Problem details = Taking each line of the records in turn, count those containing "guidelines" and report only the number.

[Dataset entries]
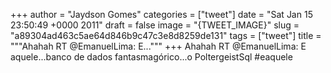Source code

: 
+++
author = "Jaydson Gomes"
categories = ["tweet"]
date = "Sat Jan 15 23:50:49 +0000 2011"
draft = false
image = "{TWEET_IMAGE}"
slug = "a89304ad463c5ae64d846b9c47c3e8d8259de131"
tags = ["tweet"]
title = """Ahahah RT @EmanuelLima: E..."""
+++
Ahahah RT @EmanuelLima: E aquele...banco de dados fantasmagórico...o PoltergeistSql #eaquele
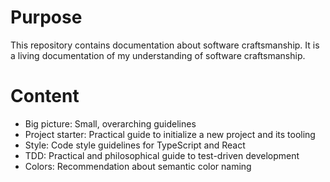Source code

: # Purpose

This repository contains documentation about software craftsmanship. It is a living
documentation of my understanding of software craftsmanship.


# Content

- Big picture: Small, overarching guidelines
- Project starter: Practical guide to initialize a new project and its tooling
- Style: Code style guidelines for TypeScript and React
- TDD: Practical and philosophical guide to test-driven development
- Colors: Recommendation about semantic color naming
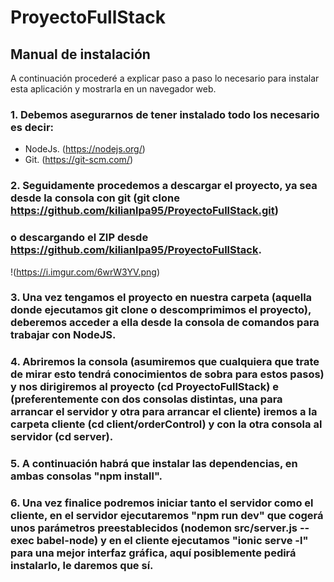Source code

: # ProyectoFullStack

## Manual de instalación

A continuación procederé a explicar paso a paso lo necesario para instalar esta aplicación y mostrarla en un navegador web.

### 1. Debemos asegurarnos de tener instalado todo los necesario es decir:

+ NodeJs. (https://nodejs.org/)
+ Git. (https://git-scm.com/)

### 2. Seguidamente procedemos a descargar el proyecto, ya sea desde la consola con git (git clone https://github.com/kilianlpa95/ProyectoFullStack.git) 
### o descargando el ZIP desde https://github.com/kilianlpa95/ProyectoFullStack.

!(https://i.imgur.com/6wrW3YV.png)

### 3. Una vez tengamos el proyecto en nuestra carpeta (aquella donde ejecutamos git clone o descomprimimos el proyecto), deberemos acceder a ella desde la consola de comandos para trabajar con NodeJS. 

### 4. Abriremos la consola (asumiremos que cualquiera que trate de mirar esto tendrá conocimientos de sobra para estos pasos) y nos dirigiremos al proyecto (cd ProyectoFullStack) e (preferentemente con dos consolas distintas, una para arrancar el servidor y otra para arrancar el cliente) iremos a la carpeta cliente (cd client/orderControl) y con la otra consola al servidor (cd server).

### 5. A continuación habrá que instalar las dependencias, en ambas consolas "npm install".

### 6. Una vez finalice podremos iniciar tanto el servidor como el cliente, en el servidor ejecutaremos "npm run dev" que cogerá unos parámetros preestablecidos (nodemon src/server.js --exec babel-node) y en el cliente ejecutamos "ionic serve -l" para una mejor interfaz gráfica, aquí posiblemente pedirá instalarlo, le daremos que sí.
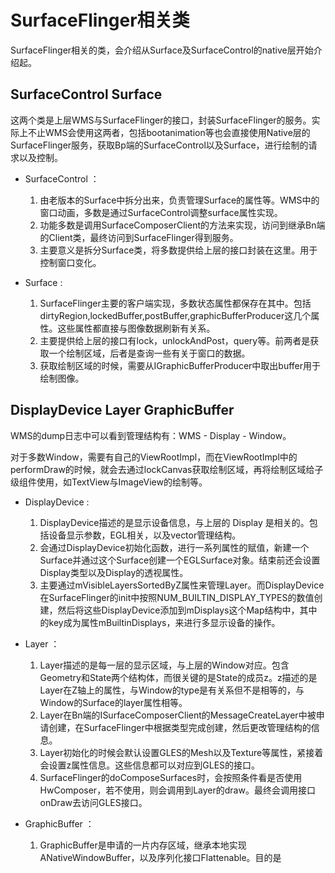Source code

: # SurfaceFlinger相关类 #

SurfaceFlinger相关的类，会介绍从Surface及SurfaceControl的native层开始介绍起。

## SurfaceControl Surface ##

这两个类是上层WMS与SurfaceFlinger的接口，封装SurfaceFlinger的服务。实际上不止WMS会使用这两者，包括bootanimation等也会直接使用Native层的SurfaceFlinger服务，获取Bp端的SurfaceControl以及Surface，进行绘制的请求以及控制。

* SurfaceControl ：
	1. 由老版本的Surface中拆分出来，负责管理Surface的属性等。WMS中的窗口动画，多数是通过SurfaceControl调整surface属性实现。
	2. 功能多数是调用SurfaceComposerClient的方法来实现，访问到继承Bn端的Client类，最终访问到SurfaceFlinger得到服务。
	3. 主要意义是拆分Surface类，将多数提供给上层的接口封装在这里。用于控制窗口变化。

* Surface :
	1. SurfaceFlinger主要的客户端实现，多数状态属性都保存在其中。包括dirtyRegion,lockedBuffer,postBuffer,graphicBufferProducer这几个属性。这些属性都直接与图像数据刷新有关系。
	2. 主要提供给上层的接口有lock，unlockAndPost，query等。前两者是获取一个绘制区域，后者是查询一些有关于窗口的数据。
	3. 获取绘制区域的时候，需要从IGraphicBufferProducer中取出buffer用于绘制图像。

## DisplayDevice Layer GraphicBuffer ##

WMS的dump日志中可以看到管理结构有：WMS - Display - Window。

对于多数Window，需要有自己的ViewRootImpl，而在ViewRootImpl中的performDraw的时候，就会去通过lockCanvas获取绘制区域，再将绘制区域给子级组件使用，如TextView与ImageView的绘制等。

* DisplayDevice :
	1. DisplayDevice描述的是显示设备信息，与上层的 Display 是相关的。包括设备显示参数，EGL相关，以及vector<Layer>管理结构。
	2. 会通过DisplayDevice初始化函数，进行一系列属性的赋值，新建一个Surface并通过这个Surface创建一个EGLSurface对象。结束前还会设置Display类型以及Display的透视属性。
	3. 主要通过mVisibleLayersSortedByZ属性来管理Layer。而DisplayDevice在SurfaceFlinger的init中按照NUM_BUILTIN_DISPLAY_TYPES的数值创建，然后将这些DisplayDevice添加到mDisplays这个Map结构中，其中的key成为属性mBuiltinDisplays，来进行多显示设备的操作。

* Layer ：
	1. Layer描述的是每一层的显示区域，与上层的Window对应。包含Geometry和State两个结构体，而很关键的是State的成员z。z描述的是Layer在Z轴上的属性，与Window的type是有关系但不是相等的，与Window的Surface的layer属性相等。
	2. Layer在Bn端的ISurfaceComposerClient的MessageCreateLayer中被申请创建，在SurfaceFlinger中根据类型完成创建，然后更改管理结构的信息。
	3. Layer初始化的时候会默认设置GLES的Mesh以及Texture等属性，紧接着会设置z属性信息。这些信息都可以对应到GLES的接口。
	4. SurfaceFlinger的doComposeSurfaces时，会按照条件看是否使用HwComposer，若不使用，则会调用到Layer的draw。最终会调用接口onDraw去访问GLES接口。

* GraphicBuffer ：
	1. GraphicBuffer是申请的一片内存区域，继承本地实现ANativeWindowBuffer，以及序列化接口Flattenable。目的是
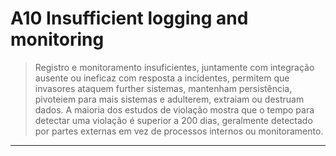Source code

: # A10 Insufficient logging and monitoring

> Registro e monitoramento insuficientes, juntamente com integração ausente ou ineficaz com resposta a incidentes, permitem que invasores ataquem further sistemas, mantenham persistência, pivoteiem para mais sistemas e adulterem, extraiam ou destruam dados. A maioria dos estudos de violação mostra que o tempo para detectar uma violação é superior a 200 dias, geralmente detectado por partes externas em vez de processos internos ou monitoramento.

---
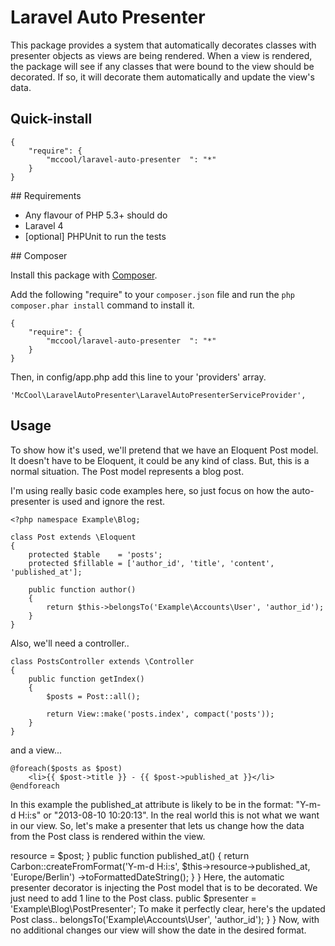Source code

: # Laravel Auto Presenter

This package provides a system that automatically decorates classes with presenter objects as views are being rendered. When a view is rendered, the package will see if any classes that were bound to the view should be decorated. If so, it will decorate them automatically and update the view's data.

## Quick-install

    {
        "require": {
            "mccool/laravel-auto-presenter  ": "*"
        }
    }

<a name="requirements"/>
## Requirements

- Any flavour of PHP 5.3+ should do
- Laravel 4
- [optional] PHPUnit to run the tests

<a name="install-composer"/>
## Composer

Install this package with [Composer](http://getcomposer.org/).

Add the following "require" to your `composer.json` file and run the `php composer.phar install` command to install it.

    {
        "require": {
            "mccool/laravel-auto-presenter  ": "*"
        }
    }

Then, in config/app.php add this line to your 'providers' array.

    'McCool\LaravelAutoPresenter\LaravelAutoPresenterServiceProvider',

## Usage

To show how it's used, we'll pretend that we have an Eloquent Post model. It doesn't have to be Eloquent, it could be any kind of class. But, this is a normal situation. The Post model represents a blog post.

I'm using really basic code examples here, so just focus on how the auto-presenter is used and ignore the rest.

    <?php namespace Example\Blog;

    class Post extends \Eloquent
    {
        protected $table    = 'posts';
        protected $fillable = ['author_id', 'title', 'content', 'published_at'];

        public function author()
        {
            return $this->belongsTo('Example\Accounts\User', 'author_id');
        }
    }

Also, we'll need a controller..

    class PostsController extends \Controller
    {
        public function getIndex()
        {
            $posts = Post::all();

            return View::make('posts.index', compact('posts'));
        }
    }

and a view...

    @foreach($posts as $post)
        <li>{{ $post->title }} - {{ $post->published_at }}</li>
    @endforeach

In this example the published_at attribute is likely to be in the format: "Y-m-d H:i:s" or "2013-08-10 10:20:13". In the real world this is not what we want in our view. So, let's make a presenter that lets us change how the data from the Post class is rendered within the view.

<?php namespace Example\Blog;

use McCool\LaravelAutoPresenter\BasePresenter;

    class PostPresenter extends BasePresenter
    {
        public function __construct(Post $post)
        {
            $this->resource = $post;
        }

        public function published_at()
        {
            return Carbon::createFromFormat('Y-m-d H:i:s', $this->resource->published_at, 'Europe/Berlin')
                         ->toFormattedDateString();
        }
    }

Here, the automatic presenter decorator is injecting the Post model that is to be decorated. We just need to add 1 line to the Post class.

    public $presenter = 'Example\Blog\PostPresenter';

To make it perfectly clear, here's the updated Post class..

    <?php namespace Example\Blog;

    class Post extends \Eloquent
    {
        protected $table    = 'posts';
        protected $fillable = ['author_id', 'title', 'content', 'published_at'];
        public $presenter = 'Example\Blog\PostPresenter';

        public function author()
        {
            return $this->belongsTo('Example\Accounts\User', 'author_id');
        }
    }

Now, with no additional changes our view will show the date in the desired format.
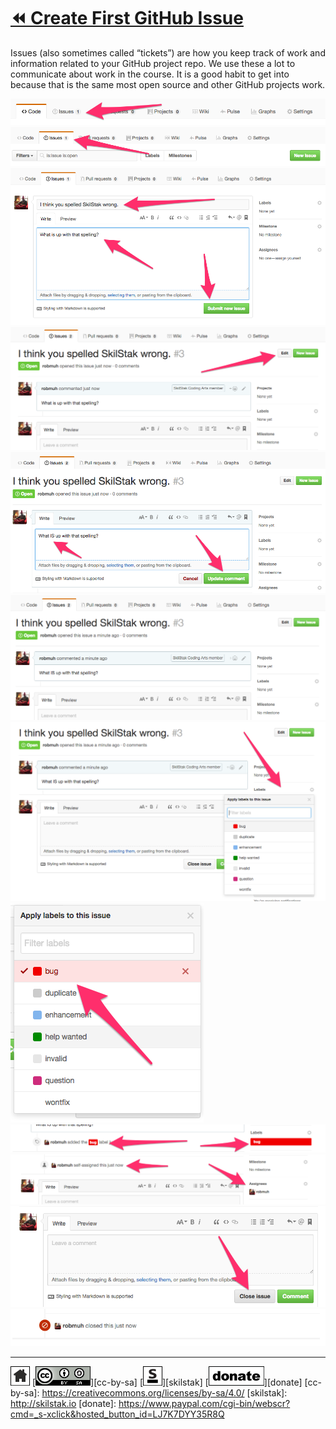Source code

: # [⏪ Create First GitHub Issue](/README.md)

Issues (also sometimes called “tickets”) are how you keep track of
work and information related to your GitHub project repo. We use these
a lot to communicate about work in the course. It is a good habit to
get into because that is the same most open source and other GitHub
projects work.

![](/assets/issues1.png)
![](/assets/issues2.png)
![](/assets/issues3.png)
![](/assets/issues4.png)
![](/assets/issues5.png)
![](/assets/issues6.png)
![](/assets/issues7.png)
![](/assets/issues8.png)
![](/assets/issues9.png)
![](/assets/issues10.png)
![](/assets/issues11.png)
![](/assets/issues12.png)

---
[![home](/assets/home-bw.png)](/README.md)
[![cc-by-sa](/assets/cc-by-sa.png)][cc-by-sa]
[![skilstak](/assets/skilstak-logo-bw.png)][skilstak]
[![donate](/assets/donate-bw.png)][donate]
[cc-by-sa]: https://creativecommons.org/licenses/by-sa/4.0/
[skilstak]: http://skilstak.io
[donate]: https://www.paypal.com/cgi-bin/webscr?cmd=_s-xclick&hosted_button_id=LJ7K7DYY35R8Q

Task result = 2